US chief executives are banding together to co-ordinate their responses to contentious new voting legislation, after individual companies have come under fire for either enabling voter suppression or indulging in hypocritical “woke capitalism”.
Defying pressure from Republicans to stay out of politics, scores of CEOs joined a weekend video call to discuss bills that have been introduced in 47 states, which the non-partisan Brennan Center for Justice says would restrict voting access.
Several executives suggested withholding donations from lawmakers supporting such legislation, or reconsidering investment in states which pass restrictive laws, participants in the Saturday afternoon call said.
While the discussion stuck to broad principles rather than detailed pledges of action, plans were forming on Sunday for CEOs to sign a new statement of support for wider election access early this week, signalling a growing urgency to corporate America’s advocacy on voting rights.
Two leading black executives — Ken Frazier, CEO of Merck, and Ken Chenault, former head of American Express — led much of Saturday’s discussion and organised a public call last month from 72 senior black executives for their peers not to “remain on the sidelines”

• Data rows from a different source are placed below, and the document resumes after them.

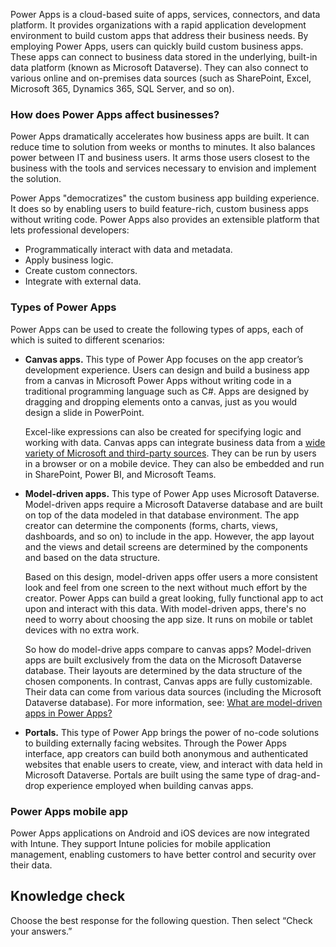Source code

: Power Apps is a cloud-based suite of apps, services, connectors, and data platform. It provides organizations with a rapid application development environment to build custom apps that address their business needs. By employing Power Apps, users can quickly build custom business apps. These apps can connect to business data stored in the underlying, built-in data platform (known as Microsoft Dataverse). They can also connect to various online and on-premises data sources (such as SharePoint, Excel, Microsoft 365, Dynamics 365, SQL Server, and so on).

### How does Power Apps affect businesses?

Power Apps dramatically accelerates how business apps are built. It can reduce time to solution from weeks or months to minutes. It also balances power between IT and business users. It arms those users closest to the business with the tools and services necessary to envision and implement the solution.

Power Apps "democratizes" the custom business app building experience. It does so by enabling users to build feature-rich, custom business apps without writing code. Power Apps also provides an extensible platform that lets professional developers:

 -  Programmatically interact with data and metadata.
 -  Apply business logic.
 -  Create custom connectors.
 -  Integrate with external data.

### Types of Power Apps

Power Apps can be used to create the following types of apps, each of which is suited to different scenarios:

 -  **Canvas apps.** This type of Power App focuses on the app creator’s development experience. Users can design and build a business app from a canvas in Microsoft Power Apps without writing code in a traditional programming language such as C\#. Apps are designed by dragging and dropping elements onto a canvas, just as you would design a slide in PowerPoint.
    
    ‎Excel-like expressions can also be created for specifying logic and working with data. Canvas apps can integrate business data from a [wide variety of Microsoft and third-party sources](/powerapps/maker/canvas-apps/connections-list?azure-portal=true). They can be run by users in a browser or on a mobile device. They can also be embedded and run in SharePoint, Power BI, and Microsoft Teams.
 -  **Model-driven apps.** This type of Power App uses Microsoft Dataverse. Model-driven apps require a Microsoft Dataverse database and are built on top of the data modeled in that database environment. The app creator can determine the components (forms, charts, views, dashboards, and so on) to include in the app. However, the app layout and the views and detail screens are determined by the components and based on the data structure.
    
    ‎Based on this design, model-driven apps offer users a more consistent look and feel from one screen to the next without much effort by the creator. Power Apps can build a great looking, fully functional app to act upon and interact with this data. With model-driven apps, there's no need to worry about choosing the app size. It runs on mobile or tablet devices with no extra work.‎
    
    ‎So how do model-drive apps compare to canvas apps? Model-driven apps are built exclusively from the data on the Microsoft Dataverse database. Their layouts are determined by the data structure of the chosen components. In contrast, Canvas apps are fully customizable. Their data can come from various data sources (including the Microsoft Dataverse database).‎ For more information, see: [What are model-driven apps in Power Apps?](/powerapps/maker/model-driven-apps/model-driven-app-overview?azure-portal=true)
 -  **Portals.** This type of Power App brings the power of no-code solutions to building externally facing websites. Through the Power Apps interface, app creators can build both anonymous and authenticated websites that enable users to create, view, and interact with data held in Microsoft Dataverse. Portals are built using the same type of drag-and-drop experience employed when building canvas apps.

### Power Apps mobile app

Power Apps applications on Android and iOS devices are now integrated with Intune. They support Intune policies for mobile application management, enabling customers to have better control and security over their data.

## Knowledge check

Choose the best response for the following question. Then select “Check your answers.”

Dan Schulman, chief executive of PayPal, was among the executives on Saturday’s call who said he would lend his name to a new statement being organised by the Black Economic Alliance.
“I feel it is a non-partisan, fundamental democratic issue that everyone who is eligible to vote can do so in a non-discriminatory way,” he said.
Activists last month accused Atlanta-based companies, including Coca-Cola, Delta Air Lines and UPS, of doing too little publicly to oppose Republican legislation in Georgia that put restrictions on early voting and voting by mail, which critics said will disproportionately deter black voters.
The CEOs of Coca-Cola and Delta were among those to condemn the Georgia legislation after it passed.
Soon afterwards, however, Senate minority leader Mitch McConnell led a backlash from top Republicans, accusing CEOs of “economic blackmail” and advising them to “stay out of politics”.
“From election law to environmentalism to radical social agendas to the Second Amendment, parts of the private sector keep dabbling in behaving like a woke parallel government,” McConnell said.
Mike Ward, vice-president of Civic Alliance, a bipartisan business group pushing for greater voter turnout, said he had not seen anybody on the video call “wavering” in response to the Republican pushback.
“What I found most interesting was the really broad, if not universal, support not just for democracy but for businesses standing up for democracy,” he said.
“The spectrum of political views and industries were unified in the voices for greater voter equity and access,” Jeffrey Sonnenfeld, the Yale leadership professor who helped convene the call, said in a statement.
Other participants said the call had emphasised the need for companies to co-ordinate their responses and agree on a non-partisan set of principles rather than be seen to be singling out any individual state or lobbying for proposed federal legislation.
“Without a thriving democracy we cannot have a thriving and secure capitalism,” said Lynn Forester de Rothschild, founder of the Coalition for Inclusive Capitalism, who described protecting voting rights as business leaders’ patriotic duty.
Polling has suggested public support for broader access to the ballot. On Saturday’s call, pollsters from Morning Consult presented findings that most Democrats and a plurality of Republicans agree that companies should support legislation which focuses on increasing access to voting.
Bennett Freeman, an adviser to companies on human rights who was on the call, said voting rights represented “the perfect convergence” of two issues on which companies spoke out last year: racial equity after George Floyd’s death and the peaceful transfer of power at the time of the election.